**Data section**:
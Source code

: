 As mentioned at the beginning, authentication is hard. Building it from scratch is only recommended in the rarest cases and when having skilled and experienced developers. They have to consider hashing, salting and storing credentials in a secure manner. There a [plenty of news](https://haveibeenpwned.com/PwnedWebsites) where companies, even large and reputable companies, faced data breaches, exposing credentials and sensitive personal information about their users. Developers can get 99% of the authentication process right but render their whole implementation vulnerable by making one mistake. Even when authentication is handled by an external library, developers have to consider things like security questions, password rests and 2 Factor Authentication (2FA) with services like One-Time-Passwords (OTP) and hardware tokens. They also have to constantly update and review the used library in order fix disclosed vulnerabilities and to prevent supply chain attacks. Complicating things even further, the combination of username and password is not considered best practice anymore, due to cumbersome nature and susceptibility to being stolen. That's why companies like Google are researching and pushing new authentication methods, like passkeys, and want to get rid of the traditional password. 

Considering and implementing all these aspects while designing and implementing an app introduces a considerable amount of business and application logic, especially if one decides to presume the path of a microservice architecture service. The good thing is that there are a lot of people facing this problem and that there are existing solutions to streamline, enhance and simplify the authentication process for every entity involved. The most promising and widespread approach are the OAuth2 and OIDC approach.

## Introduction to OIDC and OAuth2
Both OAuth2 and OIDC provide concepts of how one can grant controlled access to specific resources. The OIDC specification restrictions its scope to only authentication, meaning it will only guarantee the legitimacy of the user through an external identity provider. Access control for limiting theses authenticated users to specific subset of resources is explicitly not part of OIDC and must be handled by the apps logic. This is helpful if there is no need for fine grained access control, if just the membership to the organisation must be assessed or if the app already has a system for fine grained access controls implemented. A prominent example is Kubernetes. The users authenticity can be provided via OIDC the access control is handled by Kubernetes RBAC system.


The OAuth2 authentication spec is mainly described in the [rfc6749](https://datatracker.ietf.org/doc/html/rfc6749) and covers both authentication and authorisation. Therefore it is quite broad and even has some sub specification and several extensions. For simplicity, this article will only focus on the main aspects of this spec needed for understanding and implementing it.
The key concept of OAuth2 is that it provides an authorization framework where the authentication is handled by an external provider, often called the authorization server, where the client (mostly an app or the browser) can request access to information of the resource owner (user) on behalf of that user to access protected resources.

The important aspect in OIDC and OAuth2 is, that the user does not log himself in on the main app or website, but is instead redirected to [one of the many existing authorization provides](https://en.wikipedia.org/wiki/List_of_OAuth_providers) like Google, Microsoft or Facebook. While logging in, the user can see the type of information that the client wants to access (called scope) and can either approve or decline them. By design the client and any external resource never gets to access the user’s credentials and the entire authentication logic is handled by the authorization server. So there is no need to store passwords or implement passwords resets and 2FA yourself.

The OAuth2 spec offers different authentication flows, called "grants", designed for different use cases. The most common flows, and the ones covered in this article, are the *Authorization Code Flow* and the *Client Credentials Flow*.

--

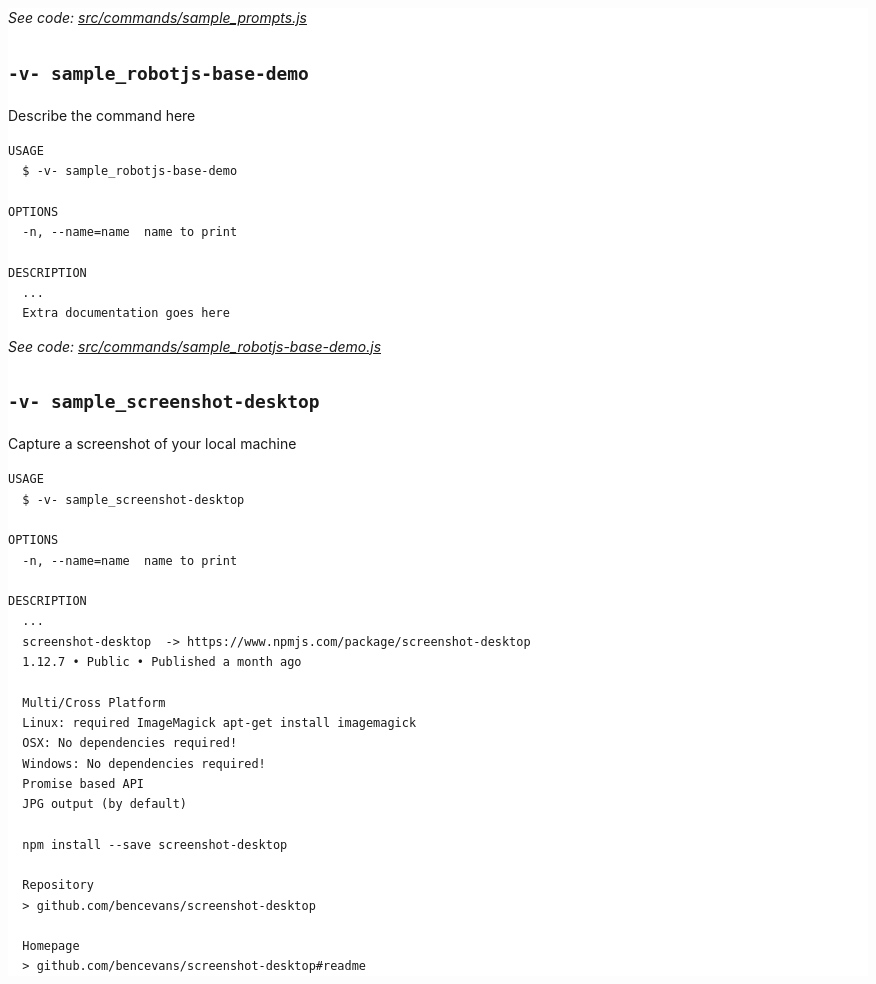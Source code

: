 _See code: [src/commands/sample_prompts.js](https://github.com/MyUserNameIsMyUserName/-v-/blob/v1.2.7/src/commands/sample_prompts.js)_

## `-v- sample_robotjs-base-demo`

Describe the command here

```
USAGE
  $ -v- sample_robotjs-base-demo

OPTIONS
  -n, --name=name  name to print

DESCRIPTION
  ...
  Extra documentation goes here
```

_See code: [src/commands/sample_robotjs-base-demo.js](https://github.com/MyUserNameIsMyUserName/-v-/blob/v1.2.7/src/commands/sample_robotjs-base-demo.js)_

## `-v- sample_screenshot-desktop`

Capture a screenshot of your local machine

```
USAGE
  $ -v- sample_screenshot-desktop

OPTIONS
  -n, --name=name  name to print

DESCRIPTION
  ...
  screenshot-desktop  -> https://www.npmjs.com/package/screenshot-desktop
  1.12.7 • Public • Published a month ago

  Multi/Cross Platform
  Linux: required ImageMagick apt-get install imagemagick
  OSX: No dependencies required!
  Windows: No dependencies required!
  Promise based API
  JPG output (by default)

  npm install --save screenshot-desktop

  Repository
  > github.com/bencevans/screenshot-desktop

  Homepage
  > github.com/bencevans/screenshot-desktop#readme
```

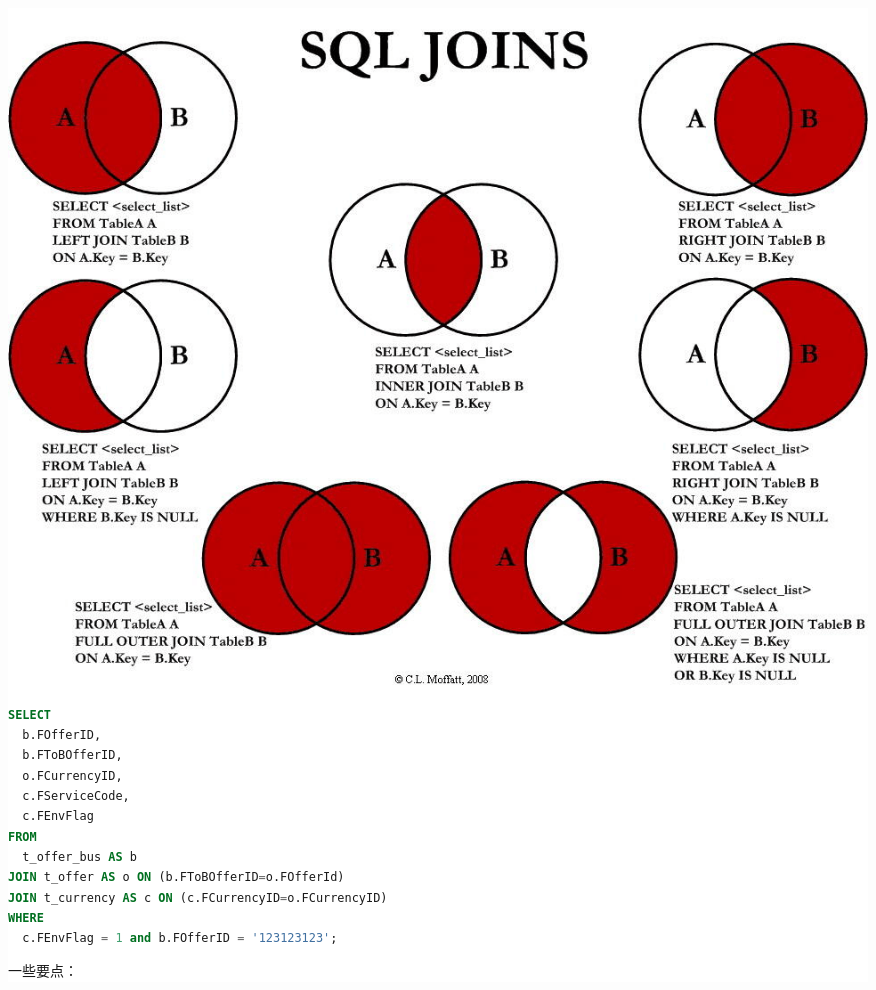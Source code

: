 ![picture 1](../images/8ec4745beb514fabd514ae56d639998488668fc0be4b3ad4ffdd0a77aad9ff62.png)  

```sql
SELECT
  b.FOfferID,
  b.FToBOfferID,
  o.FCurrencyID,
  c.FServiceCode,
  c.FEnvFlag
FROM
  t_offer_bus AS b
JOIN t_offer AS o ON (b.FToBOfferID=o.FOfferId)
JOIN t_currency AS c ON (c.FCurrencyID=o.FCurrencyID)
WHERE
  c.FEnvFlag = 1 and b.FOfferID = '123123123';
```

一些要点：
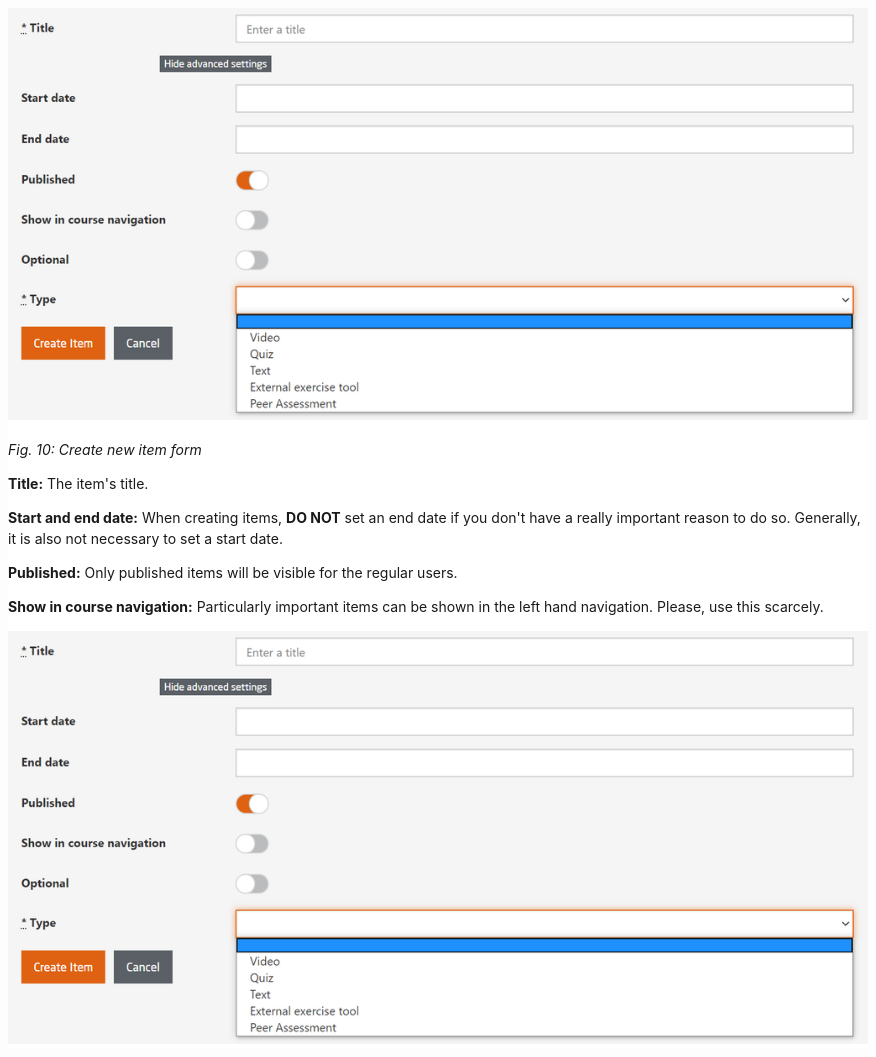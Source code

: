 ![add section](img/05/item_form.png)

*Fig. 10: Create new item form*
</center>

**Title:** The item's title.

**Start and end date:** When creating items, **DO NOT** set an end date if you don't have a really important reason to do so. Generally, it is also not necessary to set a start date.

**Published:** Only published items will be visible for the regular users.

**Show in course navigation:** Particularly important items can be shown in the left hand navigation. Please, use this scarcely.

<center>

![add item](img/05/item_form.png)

**Problem to work on**:
Select and copy every line of the listing with the word "demo".

**Response box**:
## `-v- sample_robotjs-base-demo`
  $ -v- sample_robotjs-base-demo
_See code: [src/commands/sample_robotjs-base-demo.js](https://github.com/MyUserNameIsMyUserName/-v-/blob/v1.2.7/src/commands/sample_robotjs-base-demo.js)_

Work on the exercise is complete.